(EXERCISE DESCRIPTION) Would you repeat exactly the part of the listing below that runs from the line containing "Reconsideration and Appeal." down to the line containing "organizational meeting occurred.", inclusive, and nothing else?

::::::::::

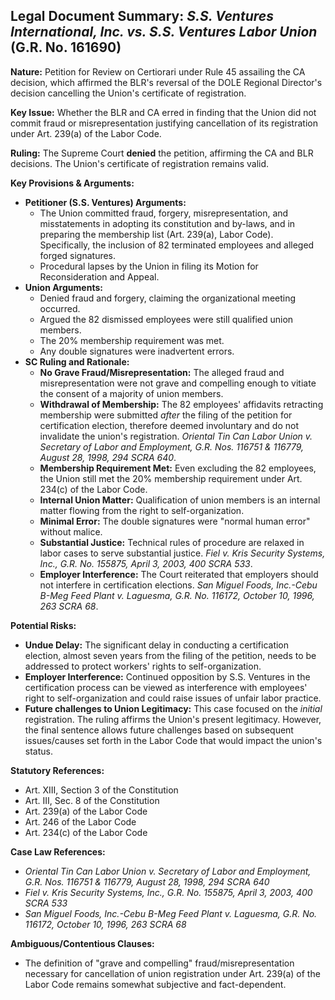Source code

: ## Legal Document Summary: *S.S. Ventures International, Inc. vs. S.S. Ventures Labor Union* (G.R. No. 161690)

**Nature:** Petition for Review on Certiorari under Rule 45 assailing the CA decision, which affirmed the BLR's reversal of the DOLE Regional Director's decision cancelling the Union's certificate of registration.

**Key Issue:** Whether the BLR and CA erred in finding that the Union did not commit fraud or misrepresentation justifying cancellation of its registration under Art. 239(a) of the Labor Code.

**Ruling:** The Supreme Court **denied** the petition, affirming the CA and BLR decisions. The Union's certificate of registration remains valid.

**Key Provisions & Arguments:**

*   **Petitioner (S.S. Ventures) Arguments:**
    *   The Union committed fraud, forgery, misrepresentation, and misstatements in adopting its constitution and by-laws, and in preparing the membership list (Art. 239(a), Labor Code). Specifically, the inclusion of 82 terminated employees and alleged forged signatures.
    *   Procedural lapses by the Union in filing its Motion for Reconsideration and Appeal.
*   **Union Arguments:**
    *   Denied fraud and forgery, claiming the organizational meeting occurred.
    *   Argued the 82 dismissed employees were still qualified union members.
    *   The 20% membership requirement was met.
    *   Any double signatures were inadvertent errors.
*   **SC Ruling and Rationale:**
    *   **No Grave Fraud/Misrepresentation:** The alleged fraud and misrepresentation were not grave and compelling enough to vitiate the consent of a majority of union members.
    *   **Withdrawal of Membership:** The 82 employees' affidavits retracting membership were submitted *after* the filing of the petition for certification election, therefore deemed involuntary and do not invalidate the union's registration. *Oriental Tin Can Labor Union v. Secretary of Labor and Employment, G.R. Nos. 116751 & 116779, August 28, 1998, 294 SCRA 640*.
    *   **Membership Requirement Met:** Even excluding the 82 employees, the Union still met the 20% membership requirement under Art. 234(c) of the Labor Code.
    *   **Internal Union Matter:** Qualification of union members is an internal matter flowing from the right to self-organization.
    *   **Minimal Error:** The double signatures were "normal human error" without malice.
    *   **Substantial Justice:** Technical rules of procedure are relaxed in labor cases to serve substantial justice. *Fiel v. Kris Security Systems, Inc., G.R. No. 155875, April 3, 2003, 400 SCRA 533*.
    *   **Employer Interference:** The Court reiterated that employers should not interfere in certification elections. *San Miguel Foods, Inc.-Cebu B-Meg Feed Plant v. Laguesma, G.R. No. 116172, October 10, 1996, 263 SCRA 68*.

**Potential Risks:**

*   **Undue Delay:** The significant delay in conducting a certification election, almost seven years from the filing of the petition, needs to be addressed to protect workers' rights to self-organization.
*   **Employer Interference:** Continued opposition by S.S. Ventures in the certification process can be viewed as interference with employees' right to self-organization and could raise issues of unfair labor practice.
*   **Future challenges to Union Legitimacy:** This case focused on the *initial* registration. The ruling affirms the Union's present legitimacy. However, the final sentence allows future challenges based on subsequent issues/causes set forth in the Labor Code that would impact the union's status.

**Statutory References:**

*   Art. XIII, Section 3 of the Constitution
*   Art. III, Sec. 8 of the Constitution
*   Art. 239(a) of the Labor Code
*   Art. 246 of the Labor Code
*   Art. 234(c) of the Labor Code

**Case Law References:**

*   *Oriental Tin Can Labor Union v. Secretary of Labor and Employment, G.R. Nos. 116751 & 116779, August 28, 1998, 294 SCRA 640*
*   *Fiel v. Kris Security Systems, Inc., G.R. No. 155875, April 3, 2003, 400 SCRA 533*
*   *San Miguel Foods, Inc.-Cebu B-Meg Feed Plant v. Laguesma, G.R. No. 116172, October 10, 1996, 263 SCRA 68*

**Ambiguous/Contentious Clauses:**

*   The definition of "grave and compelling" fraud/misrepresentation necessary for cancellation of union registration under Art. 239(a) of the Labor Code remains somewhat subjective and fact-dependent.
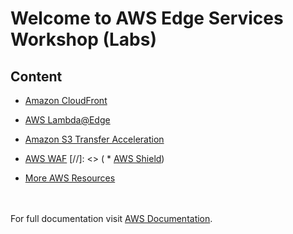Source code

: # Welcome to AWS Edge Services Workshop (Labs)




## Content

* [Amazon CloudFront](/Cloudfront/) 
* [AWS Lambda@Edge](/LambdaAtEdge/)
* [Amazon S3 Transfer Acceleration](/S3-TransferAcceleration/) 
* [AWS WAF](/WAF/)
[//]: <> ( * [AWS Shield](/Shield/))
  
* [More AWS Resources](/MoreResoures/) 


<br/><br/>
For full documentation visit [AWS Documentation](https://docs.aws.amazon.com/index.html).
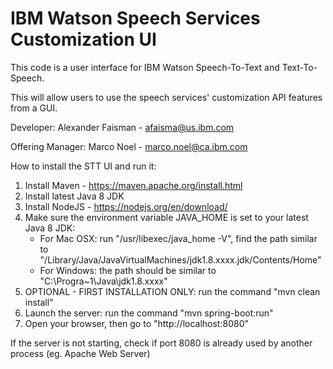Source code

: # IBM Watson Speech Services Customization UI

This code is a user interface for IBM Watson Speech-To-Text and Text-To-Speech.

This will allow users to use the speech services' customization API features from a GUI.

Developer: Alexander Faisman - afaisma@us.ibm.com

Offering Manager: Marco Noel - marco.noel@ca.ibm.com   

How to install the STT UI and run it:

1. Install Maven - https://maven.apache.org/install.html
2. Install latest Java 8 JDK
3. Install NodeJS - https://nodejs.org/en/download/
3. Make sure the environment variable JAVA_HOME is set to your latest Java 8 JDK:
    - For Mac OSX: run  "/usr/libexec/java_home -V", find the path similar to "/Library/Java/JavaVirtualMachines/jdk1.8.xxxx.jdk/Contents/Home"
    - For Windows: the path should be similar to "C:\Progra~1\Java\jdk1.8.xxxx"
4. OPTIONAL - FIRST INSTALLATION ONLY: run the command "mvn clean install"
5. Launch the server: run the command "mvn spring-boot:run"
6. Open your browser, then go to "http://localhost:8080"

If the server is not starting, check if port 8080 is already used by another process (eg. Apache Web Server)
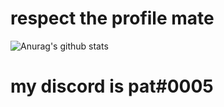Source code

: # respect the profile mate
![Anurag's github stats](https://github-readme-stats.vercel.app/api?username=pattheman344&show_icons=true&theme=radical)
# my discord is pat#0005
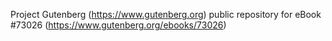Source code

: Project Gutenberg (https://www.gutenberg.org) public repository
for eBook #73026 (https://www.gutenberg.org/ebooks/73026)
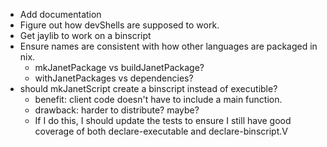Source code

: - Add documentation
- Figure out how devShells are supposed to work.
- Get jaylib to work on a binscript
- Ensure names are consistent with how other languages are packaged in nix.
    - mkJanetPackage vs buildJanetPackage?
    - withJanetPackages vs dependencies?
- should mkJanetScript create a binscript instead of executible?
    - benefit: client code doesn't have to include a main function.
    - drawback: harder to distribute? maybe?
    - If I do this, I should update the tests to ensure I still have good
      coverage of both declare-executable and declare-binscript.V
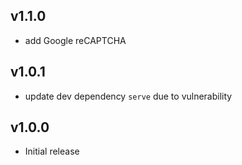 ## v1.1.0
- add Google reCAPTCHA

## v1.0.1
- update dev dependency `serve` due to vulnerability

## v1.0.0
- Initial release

::::::::::

(OUTPUT BELOW)
    *   Procedural lapses by the Union in filing its Motion for Reconsideration and Appeal.
*   **Union Arguments:**
    *   Denied fraud and forgery, claiming the organizational meeting occurred.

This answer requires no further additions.